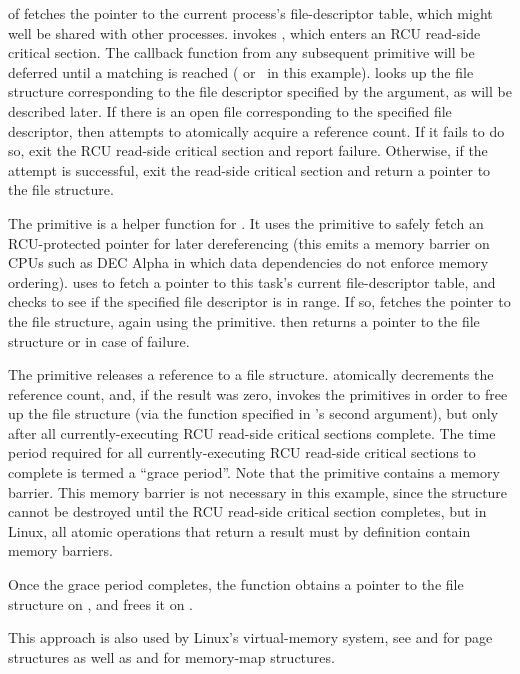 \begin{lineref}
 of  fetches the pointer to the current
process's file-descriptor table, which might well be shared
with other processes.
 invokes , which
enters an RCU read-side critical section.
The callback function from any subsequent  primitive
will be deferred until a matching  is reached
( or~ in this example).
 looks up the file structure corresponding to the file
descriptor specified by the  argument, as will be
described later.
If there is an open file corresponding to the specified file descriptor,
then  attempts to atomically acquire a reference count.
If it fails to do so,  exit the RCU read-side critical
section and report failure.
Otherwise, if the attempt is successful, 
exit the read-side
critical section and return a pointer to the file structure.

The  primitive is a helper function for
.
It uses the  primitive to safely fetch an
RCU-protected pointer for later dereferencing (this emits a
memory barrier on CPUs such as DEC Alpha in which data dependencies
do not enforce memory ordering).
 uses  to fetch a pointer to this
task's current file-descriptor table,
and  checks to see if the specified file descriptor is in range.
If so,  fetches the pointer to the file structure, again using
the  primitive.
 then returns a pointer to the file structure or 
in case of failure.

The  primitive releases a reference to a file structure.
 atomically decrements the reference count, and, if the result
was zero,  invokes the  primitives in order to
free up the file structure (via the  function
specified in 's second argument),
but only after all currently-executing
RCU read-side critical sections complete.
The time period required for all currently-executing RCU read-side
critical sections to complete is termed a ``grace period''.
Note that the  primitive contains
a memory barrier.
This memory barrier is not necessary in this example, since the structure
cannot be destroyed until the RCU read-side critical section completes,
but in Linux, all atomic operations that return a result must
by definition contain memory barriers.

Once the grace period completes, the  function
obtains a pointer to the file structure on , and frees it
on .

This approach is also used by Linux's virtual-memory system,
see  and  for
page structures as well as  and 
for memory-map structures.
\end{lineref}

| Problem to solve |
Looking at the data above, return every line from the one with "( or~ in this example)." down to the one with "pointer to this", exactly and inclusively.

| Task output |
( or~ in this example).
 looks up the file structure corresponding to the file
descriptor specified by the  argument, as will be
described later.
If there is an open file corresponding to the specified file descriptor,
then  attempts to atomically acquire a reference count.
If it fails to do so,  exit the RCU read-side critical
section and report failure.
Otherwise, if the attempt is successful, 
exit the read-side
critical section and return a pointer to the file structure.

The  primitive is a helper function for
.
It uses the  primitive to safely fetch an
RCU-protected pointer for later dereferencing (this emits a
memory barrier on CPUs such as DEC Alpha in which data dependencies
do not enforce memory ordering).
 uses  to fetch a pointer to this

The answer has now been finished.